Sorge presso il Portico d'Ottavia, e l'appellativo Massima gli deriva dal vicino sbocco della Cloaca Massima nel Tevere. Fu eretta, secondo la tradizione, sulla casa paterna del santo che qui vi avrebbe vissuto con la madre e la sorella Marcellina, prima di essere trasferito come console a Milano, dove poi divenne vescovo.

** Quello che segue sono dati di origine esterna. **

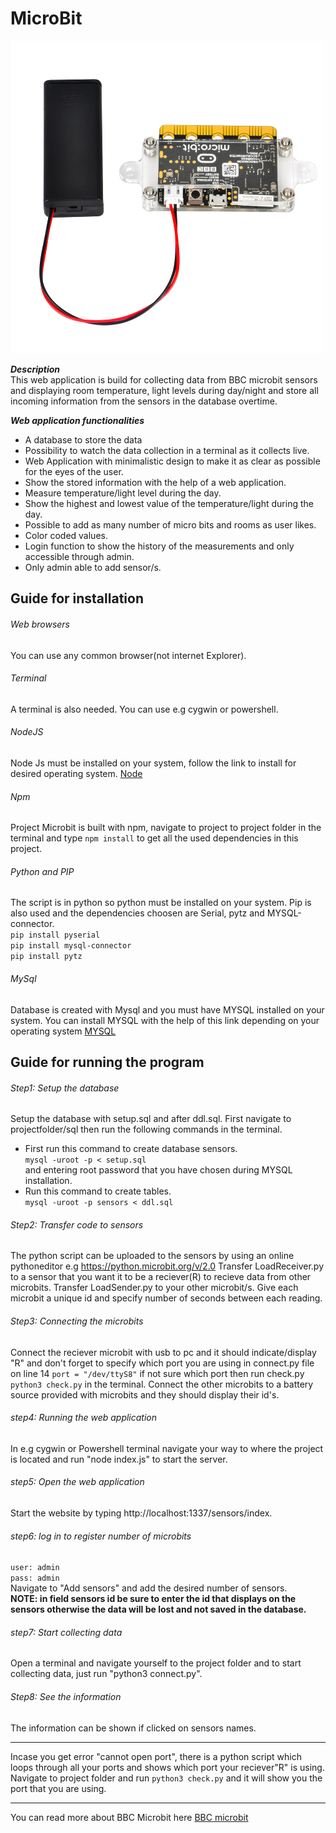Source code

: # MicroBit
![image info](./public/style/bitman.png)
 
___Description___<br>
This web application is build for collecting data from BBC microbit sensors and displaying room temperature, light levels during day/night and store all incoming information from the sensors in the database overtime. 
 
 ___Web application functionalities___
* A database to store the data
* Possibility to watch the data collection in a terminal as it collects live.
* Web Application with minimalistic design to make it as clear as possible for the eyes of the user.
* Show the stored information with the help of a web application.
* Measure temperature/light level during the day.
* Show the highest and lowest value of the temperature/light during the day.
* Possible to add as many number of micro bits and rooms as user likes.
* Color coded values.
* Login function to show the history of the measurements and only accessible through admin.
* Only admin able to add sensor/s.
## Guide for installation
###### Web browsers
You can use any common browser(not internet Explorer).
###### Terminal
A terminal is also needed. You can use e.g cygwin or powershell.
###### NodeJS
Node Js must be installed on your system, follow the link to install for desired operating system. [Node](https://nodejs.org/en/download/)
###### Npm
Project Microbit is built with npm, navigate to project to project folder in the terminal and type `npm install` to get all the used dependencies in this project.
###### Python and PIP
The script is in python so python must be installed on your system. Pip is also used and the dependencies choosen are Serial, pytz and MYSQL-connector.<br>
`pip install pyserial`<br>
`pip install mysql-connector`<br>
`pip install pytz`<br>
###### MySql
Database is created with Mysql and you must have MYSQL installed on your system.
You can install MYSQL with the help of this link depending on your operating system [MYSQL](https://dev.mysql.com/doc/refman/8.0/en/installing.html) 
## Guide for running the program
###### Step1: Setup the database
Setup the database with setup.sql and after ddl.sql. First navigate to projectfolder/sql then run the following commands in the terminal.
  * First run this command to create database sensors.<br>
 `mysql -uroot -p < setup.sql`<br> and entering root password that you have chosen during MYSQL installation.
  * Run this command to create tables.<br>
 `mysql -uroot -p sensors < ddl.sql`
###### Step2: Transfer code to sensors
The python script can be uploaded to the sensors by using an online pythoneditor e.g https://python.microbit.org/v/2.0
Transfer LoadReceiver.py to a sensor that you want it to be a reciever(R) to recieve data from other microbits.
Transfer LoadSender.py to your other microbit/s. Give each microbit a unique id and specify number of seconds between each reading.
###### Step3: Connecting the microbits
Connect the reciever microbit with usb to pc and it should indicate/display "R" and don't forget to specify which port you are using in connect.py file on line 14 `port = "/dev/ttyS8"` if not sure which port then run check.py `python3 check.py` in the terminal. Connect the other microbits to a battery source provided with microbits and they should display their id's.
###### step4: Running the web application
In e.g cygwin or Powershell terminal navigate your way to where the project is located and run "node index.js" to start the server.
###### step5: Open the web application
Start the website by typing http://localhost:1337/sensors/index.
###### step6: log in to register number of microbits
 `user: admin`<br>
 `pass: admin`<br>
Navigate to "Add sensors" and add the desired number of sensors.<br>
__NOTE: in field sensors id be sure to enter the id that displays on the sensors otherwise the data will be lost and not saved in the database.__
###### step7: Start collecting data
Open a terminal and navigate yourself to the project folder and to start collecting data, just run "python3 connect.py".
###### Step8: See the information
The information can be shown if clicked on sensors names.

---
Incase you get error "cannot open port", there is a python script which loops through all your ports and shows which port your reciever"R" is using.
Navigate to project folder and run `python3 check.py` and it will show you the port that you are using.


 
--- 
You can read more about BBC Microbit here [BBC microbit](https://microbit.org/) 
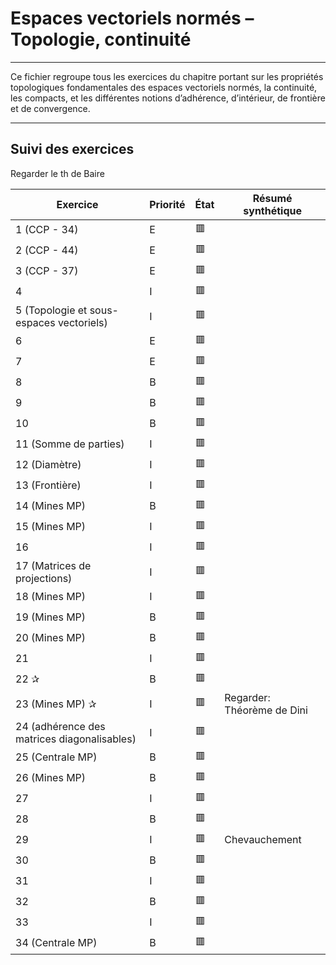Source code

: # Espaces vectoriels normés – Topologie, continuité

---

Ce fichier regroupe tous les exercices du chapitre portant sur les propriétés topologiques fondamentales des espaces vectoriels normés, la continuité, les compacts, et les différentes notions d’adhérence, d’intérieur, de frontière et de convergence.

---

## Suivi des exercices

Regarder le th de Baire

| Exercice                   | Priorité | État | Résumé synthétique |
|----------------------------|----------|------|---------------------|
| 1 (CCP - 34)               | E        | 🟥   |                     |
| 2 (CCP - 44)               | E        | 🟥   |                     |
| 3 (CCP - 37)               | E        | 🟥   |                     |
| 4                          | I        | 🟥   |                     |
| 5 (Topologie et sous-espaces vectoriels) | I   | 🟥   |                     |
| 6                          | E        | 🟥   |                     |
| 7                          | E        | 🟥   |                     |
| 8                          | B        | 🟥   |                     |
| 9                          | B        | 🟥   |                     |
| 10                         | B        | 🟥   |                     |
| 11 (Somme de parties)      | I        | 🟥   |                     |
| 12 (Diamètre)              | I        | 🟥   |                     |
| 13 (Frontière)             | I        | 🟥   |                     |
| 14 (Mines MP)              | B        | 🟥   |                     |
| 15 (Mines MP)              | I        | 🟥   |                     |
| 16                         | I        | 🟥   |                     |
| 17 (Matrices de projections) | I      | 🟥   |                     |
| 18 (Mines MP)              | I        | 🟥   |                     |
| 19 (Mines MP)              | B        | 🟥   |                     |
| 20 (Mines MP)              | B        | 🟥   |                     |
| 21                         | I        | 🟥   |                     |
| 22 ✰                       | B        | 🟥   |                     |
| 23 (Mines MP) ✰            | I        | 🟥   |Regarder: Théorème de Dini|
| 24 (adhérence des matrices diagonalisables) | I | 🟥   |              |
| 25 (Centrale MP)           | B        | 🟥   |                     |
| 26 (Mines MP)              | B        | 🟥   |                     |
| 27                         | I        | 🟥   |                     |
| 28                         | B        | 🟥   |                     |
| 29                         | I        | 🟥   |Chevauchement|
| 30                         | B        | 🟥   |                     |
| 31                         | I        | 🟥   |                     |
| 32                         | B        | 🟥   |                     |
| 33                         | I        | 🟥   |                     |
| 34 (Centrale MP)           | B        | 🟥   |                     |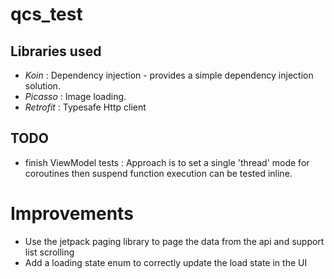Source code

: # qcs_test

## Libraries used
* *Koin* : Dependency injection - provides a simple dependency injection solution.
* *Picasso* : Image loading.
* *Retrofit* : Typesafe Http client

## TODO
* finish ViewModel tests : Approach is to set a single 'thread' mode for coroutines then suspend function execution can be tested inline. 

# Improvements
* Use the jetpack paging library to page the data from the api and support list scrolling
* Add a loading state enum to correctly update the load state in the UI
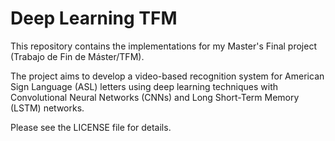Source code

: # Deep Learning TFM

This repository contains the implementations for my Master's Final project (Trabajo de Fin de Máster/TFM).

The project aims to develop a video-based recognition system for American Sign Language (ASL) letters using deep learning techniques with Convolutional Neural Networks (CNNs) and Long Short-Term Memory (LSTM) networks.

Please see the LICENSE file for details.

La casa fu anche la sede della comunità religiosa della sorella Marcellina, ma successivamente divenne proprietà di tale Maxima che, sotto il pontificato di Leone III, vi fece costruire una chiesa a croce latina con monastero. Ed ebbe poi due diverse denominazioni, Santo Stefano de Maxima e Santa Maria in Formosa; nel Quattrocento il complesso fu ristrutturato con l'originario titolo e vi entrarono le Benedettine.
Si ebbe una nuova ricostruzione nel Seicento con i ofndi di Beatrice Torres, sorella della badessa, ed il progetto fu elaborato da Orazio Torriani, attivo a Roma tra il 1601 ed il 1657, Giovan Battista Mola e Carlo Maderno. Nel 1814 alle Benedettine subentrarono le Clarisse e nel 1860 i Benedettini Sublacensi. Dopo il 1870 il complesso fu espropriato dallo Stato italiano, ma successivamente la chiesa ed una parte del monastero furono restituiti ai Benedettini, mentre il resto del complesso passò al Comune di Roma-Roma Capitale.
Nel refettorio si trova un affresco attribuito ad Antoniazzo Romano.